Your goal:
Reproduce the records below exactly as they are written.
▼
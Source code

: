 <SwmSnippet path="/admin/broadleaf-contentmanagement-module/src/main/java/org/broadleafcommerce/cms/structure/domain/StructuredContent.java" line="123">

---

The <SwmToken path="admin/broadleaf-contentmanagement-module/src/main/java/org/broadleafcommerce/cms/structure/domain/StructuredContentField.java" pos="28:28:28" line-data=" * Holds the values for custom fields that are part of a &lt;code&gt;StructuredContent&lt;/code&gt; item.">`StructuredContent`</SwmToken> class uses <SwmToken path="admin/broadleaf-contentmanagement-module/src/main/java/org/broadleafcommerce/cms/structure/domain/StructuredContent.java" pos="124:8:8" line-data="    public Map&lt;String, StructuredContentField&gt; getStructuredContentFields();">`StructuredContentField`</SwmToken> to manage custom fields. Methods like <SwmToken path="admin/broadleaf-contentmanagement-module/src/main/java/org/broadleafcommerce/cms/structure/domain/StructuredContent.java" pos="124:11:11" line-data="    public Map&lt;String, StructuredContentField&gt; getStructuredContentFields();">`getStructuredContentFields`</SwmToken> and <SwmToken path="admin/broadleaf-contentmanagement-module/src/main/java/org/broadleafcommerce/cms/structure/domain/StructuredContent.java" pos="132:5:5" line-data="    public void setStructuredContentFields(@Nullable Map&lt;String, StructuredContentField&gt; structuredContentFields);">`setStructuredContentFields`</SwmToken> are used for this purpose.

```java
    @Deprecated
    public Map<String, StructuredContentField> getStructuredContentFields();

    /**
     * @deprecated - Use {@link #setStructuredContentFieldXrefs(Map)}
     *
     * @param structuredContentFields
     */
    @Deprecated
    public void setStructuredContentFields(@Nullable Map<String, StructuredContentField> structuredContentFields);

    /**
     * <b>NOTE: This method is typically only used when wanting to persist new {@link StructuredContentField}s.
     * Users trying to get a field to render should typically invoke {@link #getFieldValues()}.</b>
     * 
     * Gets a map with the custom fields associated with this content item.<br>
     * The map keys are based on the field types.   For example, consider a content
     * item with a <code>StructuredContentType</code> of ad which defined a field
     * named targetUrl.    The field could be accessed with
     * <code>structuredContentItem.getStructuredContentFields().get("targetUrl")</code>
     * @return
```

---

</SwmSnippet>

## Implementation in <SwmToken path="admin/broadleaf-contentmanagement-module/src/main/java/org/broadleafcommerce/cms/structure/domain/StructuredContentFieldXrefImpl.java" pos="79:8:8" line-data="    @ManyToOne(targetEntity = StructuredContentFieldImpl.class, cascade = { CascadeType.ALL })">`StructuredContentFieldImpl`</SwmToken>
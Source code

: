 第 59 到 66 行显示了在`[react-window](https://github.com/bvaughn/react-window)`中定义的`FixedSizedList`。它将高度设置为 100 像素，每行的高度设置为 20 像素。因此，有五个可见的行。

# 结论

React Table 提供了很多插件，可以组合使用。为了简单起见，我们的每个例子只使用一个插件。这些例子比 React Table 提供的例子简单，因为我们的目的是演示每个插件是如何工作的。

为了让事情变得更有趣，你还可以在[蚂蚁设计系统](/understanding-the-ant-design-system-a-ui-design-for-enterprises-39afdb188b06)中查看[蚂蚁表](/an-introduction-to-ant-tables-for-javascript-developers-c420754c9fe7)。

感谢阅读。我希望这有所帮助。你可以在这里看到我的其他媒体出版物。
▲
Completed task:
Source code

: <SwmSnippet path="/admin/broadleaf-contentmanagement-module/src/main/java/org/broadleafcommerce/cms/structure/domain/StructuredContent.java" line="123">

---

The <SwmToken path="admin/broadleaf-contentmanagement-module/src/main/java/org/broadleafcommerce/cms/structure/domain/StructuredContentField.java" pos="28:28:28" line-data=" * Holds the values for custom fields that are part of a &lt;code&gt;StructuredContent&lt;/code&gt; item.">`StructuredContent`</SwmToken> class uses <SwmToken path="admin/broadleaf-contentmanagement-module/src/main/java/org/broadleafcommerce/cms/structure/domain/StructuredContent.java" pos="124:8:8" line-data="    public Map&lt;String, StructuredContentField&gt; getStructuredContentFields();">`StructuredContentField`</SwmToken> to manage custom fields. Methods like <SwmToken path="admin/broadleaf-contentmanagement-module/src/main/java/org/broadleafcommerce/cms/structure/domain/StructuredContent.java" pos="124:11:11" line-data="    public Map&lt;String, StructuredContentField&gt; getStructuredContentFields();">`getStructuredContentFields`</SwmToken> and <SwmToken path="admin/broadleaf-contentmanagement-module/src/main/java/org/broadleafcommerce/cms/structure/domain/StructuredContent.java" pos="132:5:5" line-data="    public void setStructuredContentFields(@Nullable Map&lt;String, StructuredContentField&gt; structuredContentFields);">`setStructuredContentFields`</SwmToken> are used for this purpose.

```java
    @Deprecated
    public Map<String, StructuredContentField> getStructuredContentFields();

    /**
     * @deprecated - Use {@link #setStructuredContentFieldXrefs(Map)}
     *
     * @param structuredContentFields
     */
    @Deprecated
    public void setStructuredContentFields(@Nullable Map<String, StructuredContentField> structuredContentFields);

    /**
     * <b>NOTE: This method is typically only used when wanting to persist new {@link StructuredContentField}s.
     * Users trying to get a field to render should typically invoke {@link #getFieldValues()}.</b>
     * 
     * Gets a map with the custom fields associated with this content item.<br>
     * The map keys are based on the field types.   For example, consider a content
     * item with a <code>StructuredContentType</code> of ad which defined a field
     * named targetUrl.    The field could be accessed with
     * <code>structuredContentItem.getStructuredContentFields().get("targetUrl")</code>
     * @return
```

---

</SwmSnippet>

## Implementation in <SwmToken path="admin/broadleaf-contentmanagement-module/src/main/java/org/broadleafcommerce/cms/structure/domain/StructuredContentFieldXrefImpl.java" pos="79:8:8" line-data="    @ManyToOne(targetEntity = StructuredContentFieldImpl.class, cascade = { CascadeType.ALL })">`StructuredContentFieldImpl`</SwmToken>
Source code

: 第 59 到 66 行显示了在`[react-window](https://github.com/bvaughn/react-window)`中定义的`FixedSizedList`。它将高度设置为 100 像素，每行的高度设置为 20 像素。因此，有五个可见的行。

# 结论

React Table 提供了很多插件，可以组合使用。为了简单起见，我们的每个例子只使用一个插件。这些例子比 React Table 提供的例子简单，因为我们的目的是演示每个插件是如何工作的。

为了让事情变得更有趣，你还可以在[蚂蚁设计系统](/understanding-the-ant-design-system-a-ui-design-for-enterprises-39afdb188b06)中查看[蚂蚁表](/an-introduction-to-ant-tables-for-javascript-developers-c420754c9fe7)。

感谢阅读。我希望这有所帮助。你可以在这里看到我的其他媒体出版物。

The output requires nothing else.